[Description of the task]: Please copy every record below exactly, but leave the pictures out.

[Stored data]:
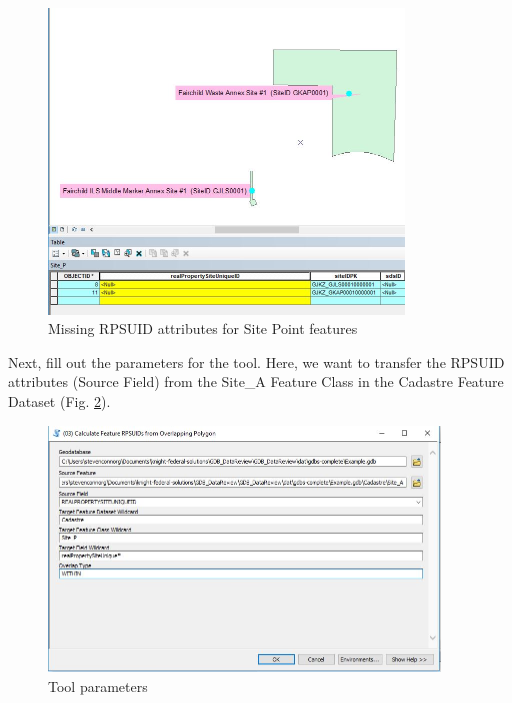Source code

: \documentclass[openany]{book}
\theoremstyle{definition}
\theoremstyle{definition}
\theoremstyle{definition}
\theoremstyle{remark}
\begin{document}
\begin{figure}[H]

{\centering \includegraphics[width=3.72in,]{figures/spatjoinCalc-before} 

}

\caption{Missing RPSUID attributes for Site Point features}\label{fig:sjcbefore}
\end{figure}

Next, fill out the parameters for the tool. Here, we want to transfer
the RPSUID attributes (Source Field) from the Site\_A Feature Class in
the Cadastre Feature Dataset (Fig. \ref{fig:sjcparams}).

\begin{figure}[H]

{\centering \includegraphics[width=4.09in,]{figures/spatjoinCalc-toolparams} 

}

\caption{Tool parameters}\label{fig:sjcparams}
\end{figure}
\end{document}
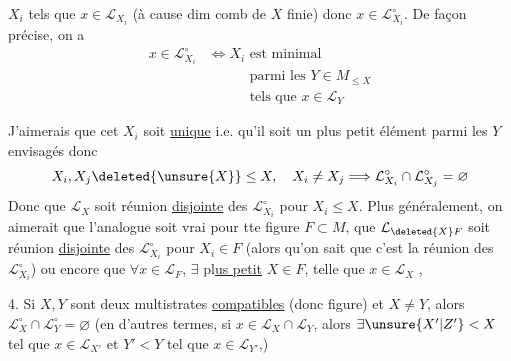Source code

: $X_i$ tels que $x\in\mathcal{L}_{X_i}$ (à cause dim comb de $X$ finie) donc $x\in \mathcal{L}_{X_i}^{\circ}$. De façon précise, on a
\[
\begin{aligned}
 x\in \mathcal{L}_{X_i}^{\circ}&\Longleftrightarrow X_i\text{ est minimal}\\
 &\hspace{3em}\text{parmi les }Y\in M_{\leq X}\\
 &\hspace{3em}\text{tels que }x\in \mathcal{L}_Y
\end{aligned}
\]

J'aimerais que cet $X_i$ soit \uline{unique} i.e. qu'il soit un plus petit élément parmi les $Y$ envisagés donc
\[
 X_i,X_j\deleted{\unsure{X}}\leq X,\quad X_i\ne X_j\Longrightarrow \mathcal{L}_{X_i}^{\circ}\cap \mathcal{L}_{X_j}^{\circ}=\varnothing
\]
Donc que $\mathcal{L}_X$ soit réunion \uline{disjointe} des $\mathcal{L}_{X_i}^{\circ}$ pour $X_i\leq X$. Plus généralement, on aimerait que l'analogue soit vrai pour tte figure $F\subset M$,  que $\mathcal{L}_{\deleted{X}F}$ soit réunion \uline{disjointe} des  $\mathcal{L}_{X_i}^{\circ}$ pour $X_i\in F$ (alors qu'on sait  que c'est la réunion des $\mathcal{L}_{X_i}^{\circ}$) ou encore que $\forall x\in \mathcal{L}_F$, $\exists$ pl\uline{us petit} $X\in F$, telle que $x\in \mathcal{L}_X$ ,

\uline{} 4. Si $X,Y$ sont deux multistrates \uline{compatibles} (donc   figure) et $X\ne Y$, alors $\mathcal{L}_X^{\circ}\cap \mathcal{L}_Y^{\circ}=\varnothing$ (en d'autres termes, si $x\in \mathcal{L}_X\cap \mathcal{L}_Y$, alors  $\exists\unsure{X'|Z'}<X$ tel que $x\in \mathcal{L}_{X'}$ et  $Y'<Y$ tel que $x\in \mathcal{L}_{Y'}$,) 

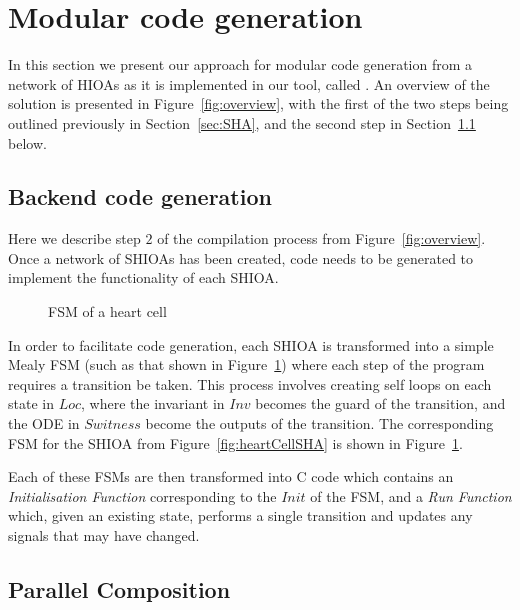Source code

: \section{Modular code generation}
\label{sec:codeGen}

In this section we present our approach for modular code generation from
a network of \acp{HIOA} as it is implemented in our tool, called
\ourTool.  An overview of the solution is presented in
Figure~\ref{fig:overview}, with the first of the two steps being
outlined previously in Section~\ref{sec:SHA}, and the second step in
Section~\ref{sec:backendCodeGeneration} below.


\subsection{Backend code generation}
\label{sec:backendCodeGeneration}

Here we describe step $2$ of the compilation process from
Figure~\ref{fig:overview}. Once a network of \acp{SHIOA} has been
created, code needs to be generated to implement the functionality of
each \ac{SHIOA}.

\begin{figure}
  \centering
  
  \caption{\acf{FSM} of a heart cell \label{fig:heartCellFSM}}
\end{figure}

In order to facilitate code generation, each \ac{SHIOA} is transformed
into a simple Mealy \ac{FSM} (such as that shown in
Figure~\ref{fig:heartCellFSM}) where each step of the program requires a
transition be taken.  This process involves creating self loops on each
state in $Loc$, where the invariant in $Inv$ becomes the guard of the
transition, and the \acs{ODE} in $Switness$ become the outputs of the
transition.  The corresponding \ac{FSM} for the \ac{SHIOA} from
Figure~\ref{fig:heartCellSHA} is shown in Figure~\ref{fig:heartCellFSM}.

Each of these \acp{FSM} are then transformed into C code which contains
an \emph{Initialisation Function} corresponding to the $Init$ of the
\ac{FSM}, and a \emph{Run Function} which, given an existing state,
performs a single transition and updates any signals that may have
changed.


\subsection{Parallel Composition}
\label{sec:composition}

[Result for this exercise]:
Source code

: \documentclass[openany]{book}
\theoremstyle{definition}
\theoremstyle{definition}
\theoremstyle{definition}
\theoremstyle{remark}
\begin{document}
\begin{figure}[H]

{\centering \includegraphics[width=3.72in,]{figures/spatjoinCalc-before} 

}

\caption{Missing RPSUID attributes for Site Point features}\label{fig:sjcbefore}
\end{figure}

Next, fill out the parameters for the tool. Here, we want to transfer
the RPSUID attributes (Source Field) from the Site\_A Feature Class in
the Cadastre Feature Dataset (Fig. \ref{fig:sjcparams}).

\begin{figure}[H]

{\centering \includegraphics[width=4.09in,]{figures/spatjoinCalc-toolparams} 

}

\caption{Tool parameters}\label{fig:sjcparams}
\end{figure}
\end{document}
Source code

: $X_i$ tels que $x\in\mathcal{L}_{X_i}$ (à cause dim comb de $X$ finie) donc $x\in \mathcal{L}_{X_i}^{\circ}$. De façon précise, on a
\[
\begin{aligned}
 x\in \mathcal{L}_{X_i}^{\circ}&\Longleftrightarrow X_i\text{ est minimal}\\
 &\hspace{3em}\text{parmi les }Y\in M_{\leq X}\\
 &\hspace{3em}\text{tels que }x\in \mathcal{L}_Y
\end{aligned}
\]

J'aimerais que cet $X_i$ soit \uline{unique} i.e. qu'il soit un plus petit élément parmi les $Y$ envisagés donc
\[
 X_i,X_j\deleted{\unsure{X}}\leq X,\quad X_i\ne X_j\Longrightarrow \mathcal{L}_{X_i}^{\circ}\cap \mathcal{L}_{X_j}^{\circ}=\varnothing
\]
Donc que $\mathcal{L}_X$ soit réunion \uline{disjointe} des $\mathcal{L}_{X_i}^{\circ}$ pour $X_i\leq X$. Plus généralement, on aimerait que l'analogue soit vrai pour tte figure $F\subset M$,  que $\mathcal{L}_{\deleted{X}F}$ soit réunion \uline{disjointe} des  $\mathcal{L}_{X_i}^{\circ}$ pour $X_i\in F$ (alors qu'on sait  que c'est la réunion des $\mathcal{L}_{X_i}^{\circ}$) ou encore que $\forall x\in \mathcal{L}_F$, $\exists$ pl\uline{us petit} $X\in F$, telle que $x\in \mathcal{L}_X$ ,

\uline{} 4. Si $X,Y$ sont deux multistrates \uline{compatibles} (donc   figure) et $X\ne Y$, alors $\mathcal{L}_X^{\circ}\cap \mathcal{L}_Y^{\circ}=\varnothing$ (en d'autres termes, si $x\in \mathcal{L}_X\cap \mathcal{L}_Y$, alors  $\exists\unsure{X'|Z'}<X$ tel que $x\in \mathcal{L}_{X'}$ et  $Y'<Y$ tel que $x\in \mathcal{L}_{Y'}$,) 

Source code

: \section{Modular code generation}
\label{sec:codeGen}

In this section we present our approach for modular code generation from
a network of \acp{HIOA} as it is implemented in our tool, called
\ourTool.  An overview of the solution is presented in
Figure~\ref{fig:overview}, with the first of the two steps being
outlined previously in Section~\ref{sec:SHA}, and the second step in
Section~\ref{sec:backendCodeGeneration} below.


\subsection{Backend code generation}
\label{sec:backendCodeGeneration}

Here we describe step $2$ of the compilation process from
Figure~\ref{fig:overview}. Once a network of \acp{SHIOA} has been
created, code needs to be generated to implement the functionality of
each \ac{SHIOA}.

\begin{figure}
  \centering
  
  \caption{\acf{FSM} of a heart cell \label{fig:heartCellFSM}}
\end{figure}

In order to facilitate code generation, each \ac{SHIOA} is transformed
into a simple Mealy \ac{FSM} (such as that shown in
Figure~\ref{fig:heartCellFSM}) where each step of the program requires a
transition be taken.  This process involves creating self loops on each
state in $Loc$, where the invariant in $Inv$ becomes the guard of the
transition, and the \acs{ODE} in $Switness$ become the outputs of the
transition.  The corresponding \ac{FSM} for the \ac{SHIOA} from
Figure~\ref{fig:heartCellSHA} is shown in Figure~\ref{fig:heartCellFSM}.

Each of these \acp{FSM} are then transformed into C code which contains
an \emph{Initialisation Function} corresponding to the $Init$ of the
\ac{FSM}, and a \emph{Run Function} which, given an existing state,
performs a single transition and updates any signals that may have
changed.


\subsection{Parallel Composition}
\label{sec:composition}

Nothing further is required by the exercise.